Né le 15 août 1569 à Bâle, Jakob Zwinger est aujourd’hui surtout connu comme le fils du célèbre médecin et humaniste Theodor Zwinger l’Ancien (1533-1588), et comme le père de Theodor Zwinger le Jeune (1597-1654), un prédicateur et théologien éminent. Malgré sa mort prématurée peu après son 41ᵉ anniversaire, les propres réalisations de Jakob en tant qu’helléniste et médecin ne sont pas négligeables.

À l’âge de seize ans, Jakob acheva ses études à Bâle et se rendit en Italie pour poursuivre des études de médecine à l’Université de Padoue de 1586 à 1588. Dans cette ville, il entra en contact avec d’importants intellectuels italiens de l’époque, notamment Jacopo Zabarella et Alessandro Piccolomini. Après avoir voyagé à travers l’Italie et l’Allemagne pour approfondir sa formation, il revint à Bâle en 1593 et obtint son doctorat en médecine en 1594.

Dès 1595, Jakob fut nommé professeur de grec à l’Université de Bâle. L’année suivante, en 1596, il épousa Judith Brand (1579-1610), fille de l’homme politique et diplomate bâlois Bernhard Brand (1525-1594). De cette union naquit notamment Theodor Zwinger le Jeune.

Parallèlement à son enseignement du grec et à ses fonctions de recteur de l’Université de Bâle de 1606 à 1607, Jakob continua de cultiver ses intérêts humanistes et contribua à l’édition et à la publication des œuvres de son père, notamment l’édition augmentée du Theatrum vitae humanae en 1604. Jakob combina ensuite son expertise en histoire littéraire grecque et en médecine dans son Principiorum chymicorum examen (1606).
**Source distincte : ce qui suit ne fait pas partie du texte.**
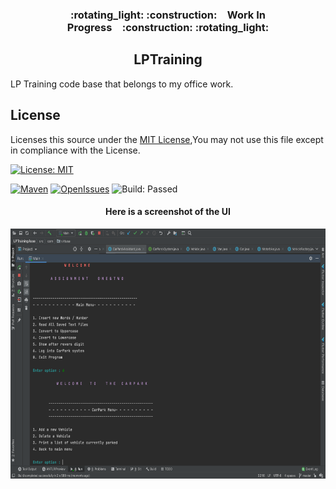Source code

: <h3 align="center">:rotating_light: :construction:&ensp;&ensp;Work In Progress&ensp;&ensp;:construction: :rotating_light:</h3>
<h2 align="center">LPTraining </h2>
LP Training code base that belongs to my office work.

<h2>License</h2>

<p>Licenses this source under the <u>MIT License</u>,You may not use this file except in compliance with the License.</p>
<!-- Badges -->
<p align="left">
  <a href="LICENSE.md">
    <img src="https://img.shields.io/badge/License-MIT-blue.svg" alt="License: MIT" height="18">
  </a>
</p>

[![Maven](https://img.shields.io/badge/maven%20central-2.0-yellowgreen)](http://stackoverflow.com/questions/tagged/maven)
[![OpenIssues](https://img.shields.io/github/issues/sriThariduSangeeth/LPTraining?style=social)](https://github.com/sriThariduSangeeth/LPTraining/issues)
  <a>
    <img src="https://img.shields.io/badge/Build-Passed-green" alt="Build: Passed" height="18">
  </a>


<h4 align="center">Here is a screenshot of the UI</h4>

<!-- image -->
<img src="./assest/img.png"
alt="App Screenshots" height="400" width="880">
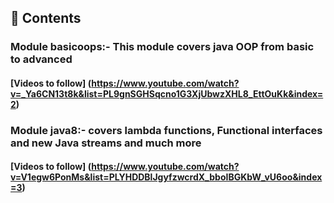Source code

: ## 📖 Contents


### Module basicoops:- This module covers java OOP from basic to advanced
#### [Videos to follow] (https://www.youtube.com/watch?v=_Ya6CN13t8k&list=PL9gnSGHSqcno1G3XjUbwzXHL8_EttOuKk&index=2)

### Module java8:- covers lambda functions, Functional interfaces and new Java streams and much more
#### [Videos to follow] (https://www.youtube.com/watch?v=V1egw6PonMs&list=PLYHDDBlJgyfzwcrdX_bboIBGKbW_vU6oo&index=3)
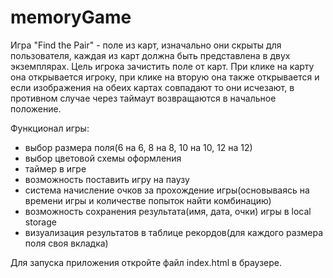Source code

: # memoryGame
Игра "Find the Pair" - поле из карт, изначально они скрыты для пользователя, каждая из карт должна быть представлена в двух экземплярах. 
Цель игрока зачистить поле от карт. При клике на карту она открывается игроку, при клике на вторую она также открывается и если изображения 
на обеих картах совпадают то они исчезают, в противном случае через таймаут возвращаются в начальное положение.

Функционал игры:
- выбор размера поля(6 на 6, 8 на 8, 10 на 10, 12 на 12)
- выбор цветовой схемы оформления
- таймер в игре
- возможность поставить игру на паузу
- система начисление очков за прохождение игры(основываясь на времени игры и количестве попыток найти комбинацию)
- возможность сохранения результата(имя, дата, очки) игры в local storage
- визуализация результатов в таблице рекордов(для каждого размера поля своя вкладка)

Для запуска приложения откройте файл index.html в браузере.
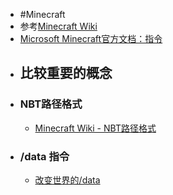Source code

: - #Minecraft
- 参考[Minecraft Wiki](https://minecraft.fandom.com/zh/wiki/%E5%91%BD%E4%BB%A4?variant=zh)
- [Microsoft Minecraft官方文档：指令](https://learn.microsoft.com/zh-cn/minecraft/creator/documents/commandsintroduction)
- ## 比较重要的概念
- ### NBT路径格式
	- [Minecraft Wiki - NBT路径格式](https://minecraft.fandom.com/zh/wiki/NBT%E8%B7%AF%E5%BE%84%E6%A0%BC%E5%BC%8F)
- ### /data 指令
	- [改变世界的/data](https://www.bilibili.com/read/cv5469925)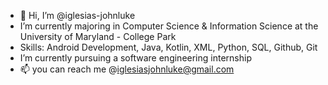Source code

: - 👋 Hi, I’m @iglesias-johnluke
- I’m currently majoring in Computer Science & Information Science at the University of Maryland - College Park
- Skills: Android Development, Java, Kotlin, XML, Python, SQL, Github, Git
-  I’m currently pursuing a software engineering internship
- 📫 you can reach me @iglesiasjohnluke@gmail.com


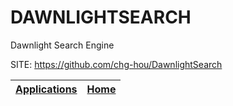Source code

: # DAWNLIGHTSEARCH
 
 Dawnlight Search Engine
 
 SITE: https://github.com/chg-hou/DawnlightSearch

 | [Applications](https://portable-linux-apps.github.io/apps.html) | [Home](https://portable-linux-apps.github.io)
 | --- | --- |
Parmi la correspondance majoritairement latine de Jakob Zwinger, conservée à la bibliothèque de l’Université de Bâle, on trouve pas moins de 32 lettres en grec ancien. Trois de ces lettres ont été écrites par Jakob lui-même. Le reste de ce corpus de lettres grecques provient d’une sélection d’intellectuels réformés – notamment le théologien et hébraïste anglais Hugh Broughton, dont le conflit avec Théodore de Bèze est bien étudié –, ainsi que d’un certain Emanuelos Achilleos, prêtre grec de Thessalonique. L’utilisation du grec ancien, aux côtés du latin, comme langue d’échange dans les milieux humanistes, particulièrement protestants, est reconnue par la recherche actuelle.

Les deux lettres grecques sont conservées dans des manuscrits autographes, avec l’adresse du destinataire au recto, ce qui indique qu’il s’agit des lettres originales. Jakob est alors âgé de treize ans; il écrit à son père depuis Eimeldingen, une ville située à une dizaine de kilomètres de Bâle, dans l’actuel Bade-Wurtemberg. D’après la seconde lettre présentée ici, Jakob se trouvait à Eimeldingen dans le cadre de ses études. Il est possible qu’en écrivant ces deux lettres en grec ancien, il ait voulu montrer à ses parents et au reste de sa famille sa maîtrise précoce du grec. Ces lettres sont donc intéressantes pour notre connaissance des progrès linguistiques d’un futur professeur de grec à la prestigieuse Université de Bâle à la fin du XVIᵉ et au début du XVIIᵉ siècle ainsi que pour l’aperçu qu’elles offrent de la relation intime entre un père et un fils à cette époque.